Assignment
From the line containing "then $(a,b)=1$. If" to the last line of the records below, repeat every line exactly and add nothing else.

Data

-- Opening Marker --

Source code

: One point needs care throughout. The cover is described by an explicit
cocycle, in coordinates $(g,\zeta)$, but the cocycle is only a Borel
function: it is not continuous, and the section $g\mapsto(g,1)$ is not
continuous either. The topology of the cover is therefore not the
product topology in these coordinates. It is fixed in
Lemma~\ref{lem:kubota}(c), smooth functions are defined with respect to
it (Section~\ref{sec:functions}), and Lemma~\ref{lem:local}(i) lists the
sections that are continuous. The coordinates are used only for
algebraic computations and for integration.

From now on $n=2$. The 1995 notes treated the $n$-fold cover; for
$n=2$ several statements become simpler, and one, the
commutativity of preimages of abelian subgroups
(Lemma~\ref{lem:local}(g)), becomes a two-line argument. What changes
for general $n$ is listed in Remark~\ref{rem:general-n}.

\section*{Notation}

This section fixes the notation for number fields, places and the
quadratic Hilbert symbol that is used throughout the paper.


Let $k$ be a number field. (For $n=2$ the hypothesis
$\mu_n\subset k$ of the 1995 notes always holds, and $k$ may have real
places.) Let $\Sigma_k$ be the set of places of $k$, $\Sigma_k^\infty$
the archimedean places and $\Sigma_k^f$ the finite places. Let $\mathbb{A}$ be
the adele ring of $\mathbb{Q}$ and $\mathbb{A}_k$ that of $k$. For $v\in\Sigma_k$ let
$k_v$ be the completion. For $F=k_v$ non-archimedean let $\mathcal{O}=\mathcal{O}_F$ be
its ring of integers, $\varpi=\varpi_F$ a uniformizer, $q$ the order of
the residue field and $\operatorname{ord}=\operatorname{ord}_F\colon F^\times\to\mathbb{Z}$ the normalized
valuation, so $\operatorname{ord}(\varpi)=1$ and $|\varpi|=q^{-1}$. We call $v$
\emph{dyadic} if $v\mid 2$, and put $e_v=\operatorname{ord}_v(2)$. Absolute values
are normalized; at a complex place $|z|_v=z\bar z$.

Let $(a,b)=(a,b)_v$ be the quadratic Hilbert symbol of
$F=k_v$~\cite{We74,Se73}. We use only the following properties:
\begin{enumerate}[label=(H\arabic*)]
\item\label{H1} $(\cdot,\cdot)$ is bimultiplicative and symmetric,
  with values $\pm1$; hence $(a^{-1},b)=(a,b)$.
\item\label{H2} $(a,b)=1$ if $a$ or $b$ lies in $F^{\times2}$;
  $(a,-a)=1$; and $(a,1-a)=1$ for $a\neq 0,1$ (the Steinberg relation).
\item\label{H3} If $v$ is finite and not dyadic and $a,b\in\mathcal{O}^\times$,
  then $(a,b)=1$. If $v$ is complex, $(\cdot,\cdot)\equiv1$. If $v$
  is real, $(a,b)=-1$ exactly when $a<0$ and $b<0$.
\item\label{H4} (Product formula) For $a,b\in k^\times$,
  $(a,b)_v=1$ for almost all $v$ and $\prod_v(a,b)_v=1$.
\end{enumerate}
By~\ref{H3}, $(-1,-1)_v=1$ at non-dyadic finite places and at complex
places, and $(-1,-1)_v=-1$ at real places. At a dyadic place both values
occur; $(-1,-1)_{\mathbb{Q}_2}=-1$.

-- Closing Marker --

Result below
  then $(a,b)=1$. If $v$ is complex, $(\cdot,\cdot)\equiv1$. If $v$
  is real, $(a,b)=-1$ exactly when $a<0$ and $b<0$.
\item\label{H4} (Product formula) For $a,b\in k^\times$,
  $(a,b)_v=1$ for almost all $v$ and $\prod_v(a,b)_v=1$.
\end{enumerate}
By~\ref{H3}, $(-1,-1)_v=1$ at non-dyadic finite places and at complex
places, and $(-1,-1)_v=-1$ at real places. At a dyadic place both values
occur; $(-1,-1)_{\mathbb{Q}_2}=-1$.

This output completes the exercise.